Is It Really Just A Number?


I am feeling ancient this week for a coupl’a reasons. One is that I have a birthday coming up in less than a month, which puts me in an interesting mood; a little bit melancholy and a whole lota contemplative. Every birthday since I turned 40 (and there have only been a few of them, just so you know) makes me navel-gaze.

And then my 6 yo considers me to have one foot in the grave. As I attempted to lift him onto the monkey bars today, I inadvertently let out a groan. “You should work out more, Mom,” he said. “You’re getting old.” He watched a commercial for wrinkle cream recently and suggested I buy some. And then he informed me that, by the time he goes to college, I’ll probably be dead. Why? “Because you’re old, Mom! Duh.” This child of mine does not mince words.

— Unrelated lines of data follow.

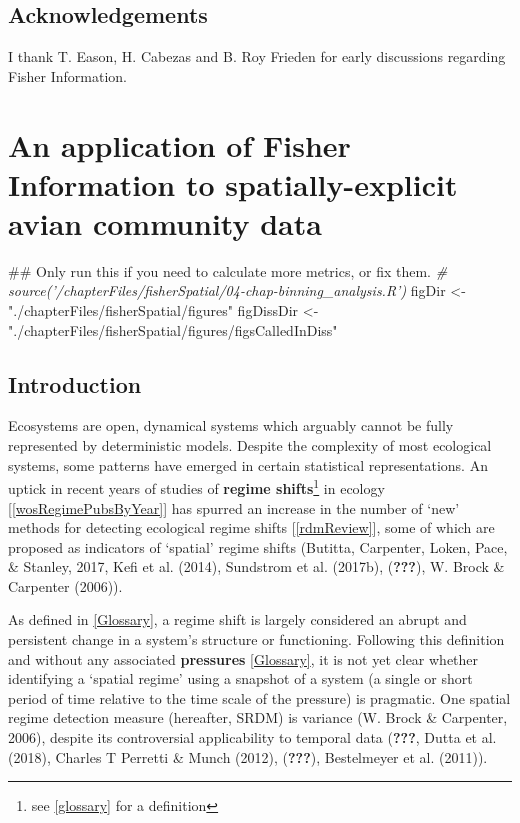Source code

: \documentclass[12pt,twoside,openany]{reedthesis}
\newenvironment{Shaded}{\begin{snugshade}}{\end{snugshade}}
\newcommand{\StringTok}[1]{\textcolor[rgb]{0.31,0.60,0.02}{#1}}
\newcommand{\CommentTok}[1]{\textcolor[rgb]{0.56,0.35,0.01}{\textit{#1}}}
\newcommand{\NormalTok}[1]{#1}
\begin{document}
\section{Acknowledgements}\label{acknowledgements}

I thank T. Eason, H. Cabezas and B. Roy Frieden for early discussions
regarding Fisher Information.

\chapter{An application of Fisher Information to spatially-explicit
avian community data}\label{fisherSpatial}
\begin{Shaded}
\begin{Highlighting}[]
\NormalTok{## Only run this if you need to calculate more metrics, or fix them.}
\CommentTok{# source('/chapterFiles/fisherSpatial/04-chap-binning_analysis.R')}
\NormalTok{figDir <-}\StringTok{ "./chapterFiles/fisherSpatial/figures"}
\NormalTok{figDissDir <-}\StringTok{ "./chapterFiles/fisherSpatial/figures/figsCalledInDiss"}
\end{Highlighting}
\end{Shaded}
\section{Introduction}\label{introduction-2}

Ecosystems are open, dynamical systems which arguably cannot be fully
represented by deterministic models. Despite the complexity of most
ecological systems, some patterns have emerged in certain statistical
representations. An uptick in recent years of studies of \textbf{regime
shifts}\footnote{see \ref{glossary} for a definition} in ecology
{[}\ref{wosRegimePubsByYear}{]} has spurred an increase in the number of
`new' methods for detecting ecological regime shifts
{[}\ref{rdmReview}{]}, some of which are proposed as indicators of
`spatial' regime shifts (Butitta, Carpenter, Loken, Pace, \& Stanley,
2017, Kefi et al. (2014), Sundstrom et al. (2017b), ({\textbf{???}}), W.
Brock \& Carpenter (2006)).

As defined in \ref{Glossary}, a regime shift is largely considered an
abrupt and persistent change in a system's structure or functioning.
Following this definition and without any associated \textbf{pressures}
\ref{Glossary}, it is not yet clear whether identifying a `spatial
regime' using a snapshot of a system (a single or short period of time
relative to the time scale of the pressure) is pragmatic. One spatial
regime detection measure (hereafter, SRDM) is variance (W. Brock \&
Carpenter, 2006), despite its controversial applicability to temporal
data ({\textbf{???}}, Dutta et al. (2018), Charles T Perretti \& Munch
(2012), ({\textbf{???}}), Bestelmeyer et al. (2011)).
\end{document}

In my defense, let me just say that I am not that old. If I was living in the Pioneer Days, where the life expectancy was not far past 30, sure, I’d be considered The Matriarch of The Meadow.The Grimalkin of the Lea. People would come to me for advice on herbal remedies, and I’d deliver all the babies. But were I inhabiting a goat-hair tent in The Old Testament Days, when people blew out 500 candles on their Birthday Manna, I’d be a mere babe. So really, it’s all relative.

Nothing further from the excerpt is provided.